张哲 , John W. Ives , 王立新 , 王春雪 . 地理信息系统在分析后套木嘎遗址原始牛骨骼空间分布中的应用[J]. 人类学学报, 2026 , 45(01) : 74 -87 . DOI: 10.16359/j.1000-3193/AAS.2025.0111
Since its introduction into archaeological research in 1970s, Geographic Information Systems (GIS) has become a powerful tool for exploring spatial patterns, environmental relationships, and human behaviours. Initially used for spatial distribution analysis and predictive modeling of archaeological sites, GIS applications have since expanded to include sophisticated analyses such as settlement predictions, least-cost path modeling, and viewshed analysis. In China, the use of GIS in archaeology began in the 1990s and has grown steadily, particularly in the areas of regional surveys, settlement pattern studies, and landscape archaeology. However, within the field of zooarchaeology, the utilization of GIS remains scarce, with applications limited to quantitative study such as calculating the value of Minimum Number of Elements (MNE).

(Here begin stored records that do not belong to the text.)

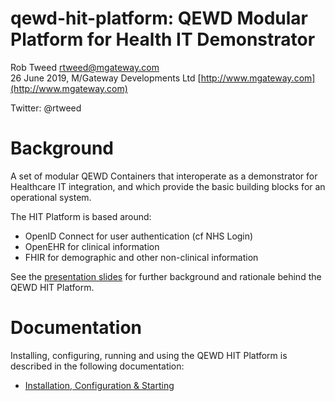 # qewd-hit-platform: QEWD Modular Platform for Health IT Demonstrator
 
Rob Tweed <rtweed@mgateway.com>  
26 June 2019, M/Gateway Developments Ltd [http://www.mgateway.com](http://www.mgateway.com)  

Twitter: @rtweed

# Background

A set of modular QEWD Containers that interoperate as a demonstrator for Healthcare IT integration, and
which provide the basic building blocks for an operational system.

The HIT Platform is based around:

- OpenID Connect for user authentication (cf NHS Login)
- OpenEHR for clinical information
- FHIR for demographic and other non-clinical information

See the [presentation slides](http://ec2.mgateway.com/QEWD-HIT-Platform.pdf) for further background
and rationale behind the QEWD HIT Platform.


# Documentation

Installing, configuring, running and using the QEWD HIT Platform is described in the following
documentation:

- [Installation, Configuration & Starting](https://github.com/robtweed/qewd-hit-platform/blob/master/docs/running.md)


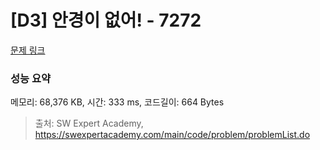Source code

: # [D3] 안경이 없어! - 7272 

[문제 링크](https://swexpertacademy.com/main/code/problem/problemDetail.do?contestProbId=AWl0ZQ8qn7UDFAXz) 

### 성능 요약

메모리: 68,376 KB, 시간: 333 ms, 코드길이: 664 Bytes



> 출처: SW Expert Academy, https://swexpertacademy.com/main/code/problem/problemList.do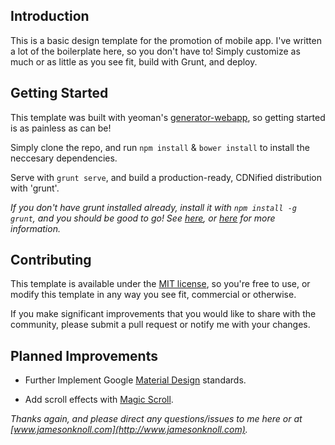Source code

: ## Introduction

This is a basic design template for the promotion of mobile app. I've written a lot of the boilerplate here, so you don't have to! Simply customize as much or as little as you see fit, build with Grunt, and deploy. 


## Getting Started

This template was built with yeoman's [generator-webapp](https://github.com/yeoman/generator-webapp), so getting started is as painless as can be!

Simply clone the repo, and run `npm install` & `bower install` to install the neccesary dependencies.

Serve with `grunt serve`, and build a production-ready, CDNified distribution with 'grunt'.

_If you don't have grunt installed already, install it with `npm install -g grunt`, and you should be good to go! See [here](http://yeoman.io/codelab/prepare-production.html), or [here](https://github.com/yeoman/generator-webapp) for more information._


## Contributing

This template is available under the [MIT license](http://choosealicense.com/licenses/mit/), so you're free to use, or modify this template in any way you see fit, commercial or otherwise. 

If you make significant improvements that you would like to share with the community, please submit a pull request or notify me with your changes. 


## Planned Improvements

* Further Implement Google [Material Design](https://www.google.com/design/spec/material-design/introduction.html) standards.

* Add scroll effects with [Magic Scroll](https://github.com/janpaepke/ScrollMagic).

_Thanks again, and please direct any questions/issues to me here or at [www.jamesonknoll.com](http://www.jamesonknoll.com)._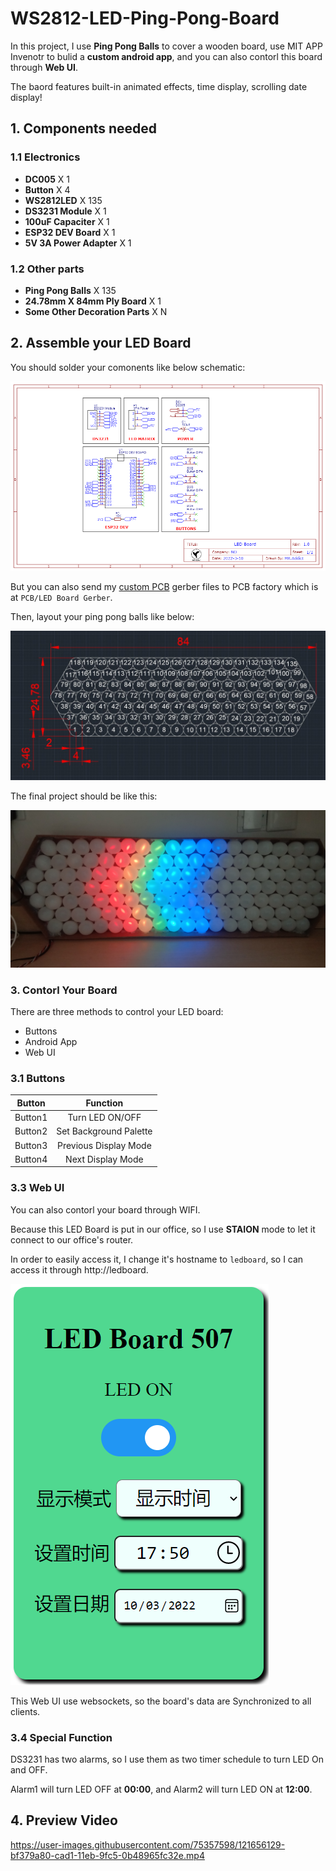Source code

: # WS2812-LED-Ping-Pong-Board

In this project, I use **Ping Pong Balls** to cover a wooden board, use MIT APP Invenotr to bulid a **custom android app**, and you can also contorl this board through **Web UI**.

The baord features built-in animated effects, time display, scrolling date display!

## 1. Components needed

### 1.1 Electronics

- **DC005** X 1
- **Button** X 4
- **WS2812LED** X 135
- **DS3231 Module** X 1
- **100uF Capaciter** X 1
- **ESP32 DEV Board** X 1
- **5V 3A Power Adapter** X 1

### 1.2 Other parts

- **Ping Pong Balls** X 135
- **24.78mm X 84mm Ply Board** X 1
- **Some Other Decoration Parts** X N

## 2. Assemble your LED Board

You should solder your comonents like below schematic:

![schematic](pcb/schematic.png)

But you can also send my [custom PCB](pcb/LED-Board-Gerber.zip) gerber files to PCB factory which is at `PCB/LED Board Gerber`.

Then, layout your ping pong balls like below:

![layout](images/layout.jpg)

The final project should be like this:

![project](images/project.jpg)

### 3. Contorl Your Board

There are three methods to control your LED board:

- Buttons
- Android App
- Web UI

### 3.1 Buttons

| Button  |        Function        |
| :-----: | :--------------------: |
| Button1 |    Turn LED ON/OFF     |
| Button2 | Set Background Palette |
| Button3 | Previous Display Mode  |
| Button4 |   Next Display Mode    |

### 3.3 Web UI

You can also contorl your board through WIFI.

Because this LED Board is put in our office, so I use **STAION** mode to let it connect to our office's router.

In order to easily access it, I change it's hostname to `ledboard`, so I can access it through http://ledboard.

![Web UI](images/web-dashboard.png)

This Web UI use websockets, so the board's data are Synchronized to all clients.

### 3.4 Special Function

DS3231 has two alarms, so I use them as two timer schedule to turn LED On and OFF.

Alarm1 will turn LED OFF at **00:00**, and Alarm2 will turn LED ON at **12:00**.

## 4. Preview Video

https://user-images.githubusercontent.com/75357598/121656129-bf379a80-cad1-11eb-9fc5-0b48965fc32e.mp4
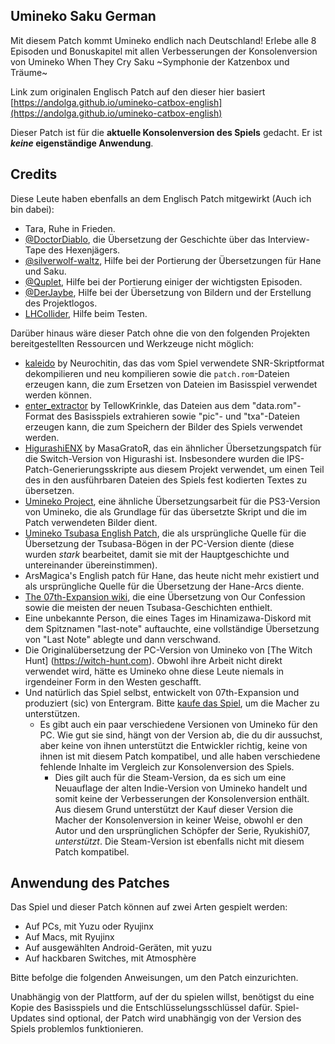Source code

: ## Umineko Saku German

Mit diesem Patch kommt Umineko endlich nach Deutschland! Erlebe alle 8 Episoden und Bonuskapitel mit allen Verbesserungen 
der Konsolenversion von Umineko When They Cry Saku ~Symphonie der Katzenbox und Träume~

Link zum originalen Englisch Patch auf den dieser hier basiert [https://andolga.github.io/umineko-catbox-english](https://andolga.github.io/umineko-catbox-english)

Dieser Patch ist für die **aktuelle Konsolenversion des Spiels** gedacht. Er ist ***keine* eigenständige Anwendung**.

## Credits

Diese Leute haben ebenfalls an dem Englisch Patch mitgewirkt (Auch ich bin dabei):
- Tara, Ruhe in Frieden.
- [@DoctorDiablo](https://github.com/doctordiablo), die Übersetzung der Geschichte über das Interview-Tape des Hexenjägers.
- [@silverwolf-waltz](https://github.com/silverwolf-waltz), Hilfe bei der Portierung der Übersetzungen für Hane und Saku.
- [@Quplet](https://github.com/quplet), Hilfe bei der Portierung einiger der wichtigsten Episoden.
- [@DerJaybe](https://github.com/DerJaybe), Hilfe bei der Übersetzung von Bildern und der Erstellung des Projektlogos.
- [LHCollider](https://www.youtube.com/lhcollider), Hilfe beim Testen.

Darüber hinaus wäre dieser Patch ohne die von den folgenden Projekten bereitgestellten Ressourcen und Werkzeuge nicht möglich:

- [kaleido](https://gitlab.com/Neurochitin/kaleido/-/tree/saku/) by Neurochitin, das das vom Spiel verwendete SNR-Skriptformat dekompilieren und neu kompilieren sowie die `patch.rom`-Dateien erzeugen kann, die zum Ersetzen von Dateien im Basisspiel verwendet werden können.
- [enter_extractor](https://github.com/07th-mod/enter_extractor) by TellowKrinkle, das Dateien aus dem "data.rom"-Format des Basisspiels extrahieren sowie "pic"- und "txa"-Dateien erzeugen kann, die zum Speichern der Bilder des Spiels verwendet werden.
- [HigurashiENX](https://github.com/masagrator/HigurashiENX) by MasaGratoR, das ein ähnlicher Übersetzungspatch für die Switch-Version von Higurashi ist. Insbesondere wurden die IPS-Patch-Generierungsskripte aus diesem Projekt verwendet, um einen Teil des in den ausführbaren Dateien des Spiels fest kodierten Textes zu übersetzen.
- [Umineko Project](https://umineko-project.org), eine ähnliche Übersetzungsarbeit für die PS3-Version von Umineko, die als Grundlage für das übersetzte Skript und die im Patch verwendeten Bilder dient.
- [Umineko Tsubasa English Patch](https://uminekotsubasa.github.io/), die als ursprüngliche Quelle für die Übersetzung der Tsubasa-Bögen in der PC-Version diente (diese wurden *stark* bearbeitet, damit sie mit der Hauptgeschichte und untereinander übereinstimmen).
- ArsMagica's English patch für Hane, das heute nicht mehr existiert und als ursprüngliche Quelle für die Übersetzung der Hane-Arcs diente.
- [The 07th-Expansion wiki](https://07th-expansion.fandom.com/wiki/07th_Expansion_Wiki), die eine Übersetzung von Our Confession sowie die meisten der neuen Tsubasa-Geschichten enthielt.
- Eine unbekannte Person, die eines Tages im Hinamizawa-Diskord mit dem Spitznamen "last-note" auftauchte, eine vollständige Übersetzung von "Last Note" ablegte und dann verschwand.
- Die Originalübersetzung der PC-Version von Umineko von [The Witch Hunt] (https://witch-hunt.com). Obwohl ihre Arbeit nicht direkt verwendet wird, hätte es Umineko ohne diese Leute niemals in irgendeiner Form in den Westen geschafft.
- Und natürlich das Spiel selbst, entwickelt von 07th-Expansion und produziert (sic) von Entergram. Bitte [kaufe das Spiel](https://store-jp.nintendo.com/list/software/70010000012343.html), um die Macher zu unterstützen.
  - Es gibt auch ein paar verschiedene Versionen von Umineko für den PC. Wie gut sie sind, hängt von der Version ab, die du dir aussuchst, aber keine von ihnen unterstützt die Entwickler richtig, keine von ihnen ist mit diesem Patch kompatibel, und alle haben verschiedene fehlende Inhalte im Vergleich zur Konsolenversion des Spiels.
    - Dies gilt auch für die Steam-Version, da es sich um eine Neuauflage der alten Indie-Version von Umineko handelt und somit keine der Verbesserungen der Konsolenversion enthält. Aus diesem Grund unterstützt der Kauf dieser Version die Macher der Konsolenversion in keiner Weise, obwohl er den Autor und den ursprünglichen Schöpfer der Serie, Ryukishi07, *unterstützt*. Die Steam-Version ist ebenfalls nicht mit diesem Patch kompatibel.

## Anwendung des Patches

Das Spiel und dieser Patch können auf zwei Arten gespielt werden:
- Auf PCs, mit Yuzu oder Ryujinx
- Auf Macs, mit Ryujinx
- Auf ausgewählten Android-Geräten, mit yuzu
- Auf hackbaren Switches, mit Atmosphère

Bitte befolge die folgenden Anweisungen, um den Patch einzurichten.

Unabhängig von der Plattform, auf der du spielen willst, benötigst du eine Kopie des Basisspiels und die Entschlüsselungsschlüssel dafür.
Spiel-Updates sind optional, der Patch wird unabhängig von der Version des Spiels problemlos funktionieren.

This study applies GIS spatial techniques to 1434 long bones of wild aurochs (Bos primigenius) recovered from the G2 trench and 322 long bones from house features at the Houtaomuga site, Jilin Province. Before recovering the long bones in GIS method, we employed bison bone density data obtained by computed tomography (CT) to assess the relationship between %MAU and mineral density using Spearman’s rank correlation coefficient. Result presents the relationship between the %MAU of long bone portions from the house features is negative and highly significant, suggesting that mineral density contributed little to destructive processes in this context. By contrast, the %MAU values from G2 show a positive, though weak, correlation with bone density. This weak linear correlation indicates that density-related destructive processes were present at G2 but can not provide a primary explanation for its anatomical representation.
Using standardized vector templates derived from extant bison skeletons, ArcGIS Pro was employed to analyze bone survivorship patterns and spatial distribution of thermal alteration marks. The results reveal that bone proximal/distal ends are better preserved than mid-shaft fragments, consistent with patterns typically associated with marrow extraction practices. Scorched burn marks were most frequently located on the mid-shaft regions of bones, suggesting a brief exposure to heat, possibly to facilitate bone breakage. This distribution patterns vary among the different long bone elements, and we attribute this variance to different bone breaking methods, an adjustment to bone morphology, and the condition of bone articulation.
The study demonstrates that GIS-based spatial analysis can provide visualizations of bone survivorship pattern and the distribution of bone surface modification, offering a new avenue for interpreting human behaviours in the archaeological assemblage. By incorporating spatial data into analysis of faunal remains, this research broadens the methodological toolkit available to zooarchaeologists and highlights the potential of GIS to uncover insights into past subsistence strategies, resource utilization, and bone processing practices in prehistoric societies.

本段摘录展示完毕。